As a student, Munroe often drew charts, maps, and "stick figure battles" in the margins of his school notebooks, besides solving mathematical problems unrelated to his classes. By the time he graduated from college, Munroe's "piles of notebooks" became too large and he started scanning the images he thought were "funny or pretty".

xkcd began in September 2005, when Munroe decided to scan his doodles and put them on his personal website. According to Munroe, the comic's name has no particular significance and is simply a four-letter word without a phonetic pronunciation, something he describes as "a treasured and carefully guarded point in the space of four-character strings". In January 2006, the comic was split off into its own website, created in collaboration with Derek Radtke.

In May 2007, the comic garnered widespread attention by depicting online communities in geographic form. Various websites were drawn as continents, each sized according to their relative popularity and located according to their general subject matter. This put xkcd at number two on the Syracuse Post-Standard's "The new hotness" list. By 2008, xkcd was able to financially support Munroe and Radtke "reasonably well" through the sale of thousands of T-shirts per month. Munroe recalled that the comic's success was so great he decided to leave NASA.

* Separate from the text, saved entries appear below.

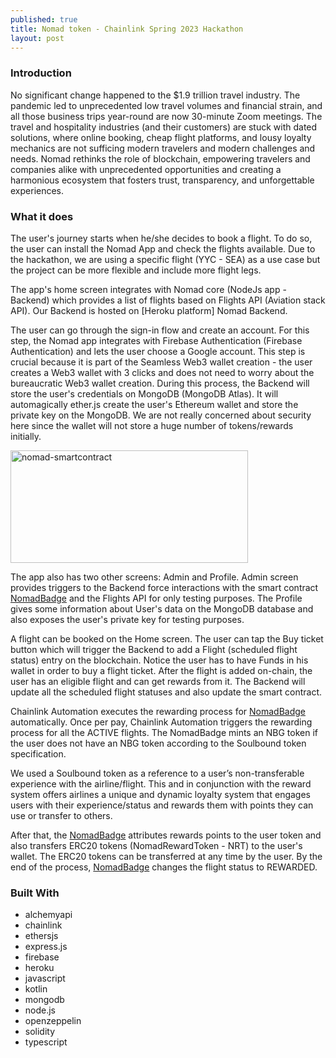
 ```yaml
---
published: true
title: Nomad token - Chainlink Spring 2023 Hackathon
layout: post
---
```


### Introduction
No significant change happened to the $1.9 trillion travel industry. The pandemic led to unprecedented low travel volumes and financial strain, and all those business trips year-round are now 30-minute Zoom meetings.
The travel and hospitality industries (and their customers) are stuck with dated solutions, where online booking, cheap flight platforms, and lousy loyalty mechanics are not sufficing modern travelers and modern challenges and needs. Nomad rethinks the role of blockchain, empowering travelers and companies alike with unprecedented opportunities and creating a harmonious ecosystem that fosters trust, transparency, and unforgettable experiences.

### What it does
The user's journey starts when he/she decides to book a flight. To do so, the user can install the Nomad App and check the flights available. Due to the hackathon, we are using a specific flight (YYC - SEA) as a use case but the project can be more flexible and include more flight legs.

The app's home screen integrates with Nomad core (NodeJs app - Backend) which provides a list of flights based on Flights API (Aviation stack API). Our Backend is hosted on [Heroku platform] Nomad Backend.

The user can go through the sign-in flow and create an account. For this step, the Nomad app integrates with Firebase Authentication (Firebase Authentication) and lets the user choose a Google account. This step is crucial because it is part of the Seamless Web3 wallet creation - the user creates a Web3 wallet with 3 clicks and does not need to worry about the bureaucratic Web3 wallet creation. During this process, the Backend will store the user's credentials on MongoDB (MongoDB Atlas). It will automagically ether.js create the user's Ethereum wallet and store the private key on the MongoDB. We are not really concerned about security here since the wallet will not store a huge number of tokens/rewards initially.

<img src="http://maikotrindade.github.io/public/img/nomad-smartcontract.png" width="380" height="180" alt="nomad-smartcontract"/> 

The app also has two other screens: Admin and Profile. Admin screen provides triggers to the Backend force interactions with the smart contract [NomadBadge] and the Flights API for only testing purposes. The Profile gives some information about User's data on the MongoDB database and also exposes the user's private key for testing purposes.

A flight can be booked on the Home screen. The user can tap the Buy ticket button which will trigger the Backend to add a Flight (scheduled flight status) entry on the blockchain. Notice the user has to have Funds in his wallet in order to buy a flight ticket. After the flight is added on-chain, the user has an eligible flight and can get rewards from it. The Backend will update all the scheduled flight statuses and also update the smart contract.

Chainlink Automation executes the rewarding process for [NomadBadge] automatically. Once per pay, Chainlink Automation triggers the rewarding process for all the ACTIVE flights. The NomadBadge mints an NBG token if the user does not have an NBG token according to the Soulbound token specification.

We used a Soulbound token as a reference to a user’s non-transferable experience with the airline/flight. This and in conjunction with the reward system offers airlines a unique and dynamic loyalty system that engages users with their experience/status and rewards them with points they can use or transfer to others.

After that, the [NomadBadge] attributes rewards points to the user token and also transfers ERC20 tokens (NomadRewardToken - NRT) to the user's wallet. The ERC20 tokens can be transferred at any time by the user. By the end of the process, [NomadBadge] changes the flight status to REWARDED.

### Built With
- alchemyapi
- chainlink
- ethersjs
- express.js
- firebase
- heroku
- javascript
- kotlin
- mongodb
- node.js
- openzeppelin
- solidity
- typescript

[NomadBadge]: https://github.com/maikotrindade/nomad-token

On September 19, 2012, "Click and Drag" was published, which featured a panel which can be explored via clicking and dragging its contents. It immediately triggered positive response on social websites and forums. The large image nested in the panel measures 165,888 pixels wide by 79,872 pixels high. Munroe later described it as "probably the most popular one I ever put on the Internet" and considered it one of his own favorites.

"Time" began publication at midnight EDT on March 25, 2013, with the comic's image updating every 30 minutes until March 30, when they began to change every hour, lasting for over four months. The images constitute time lapse frames of a story, with the title text originally reading "Wait for it.", later changed to "RUN." and changed again to "The end." on July 26. The story began with a male and female character building a sandcastle complex on a beach who then embark on an adventure to learn the secrets of the sea. On July 26, the comic superimposed a frame (3094) with the phrase "The End". Tasha Robinson of The A.V. Club wrote of the comic: "[...] the kind of nifty experiment that keeps people coming back to XKCD, which at its best isn't a strip comic so much as an idea factory and a shared experience". Cory Doctorow mentioned "Time" in a brief article on Boing Boing on April 7, saying the comic was "coming along nicely". The 3,099-panel "Time" comic ended on July 26, 2013, and was followed by a blog post summarizing the journey. In 2014, it won the Hugo Award for Best Graphic Story.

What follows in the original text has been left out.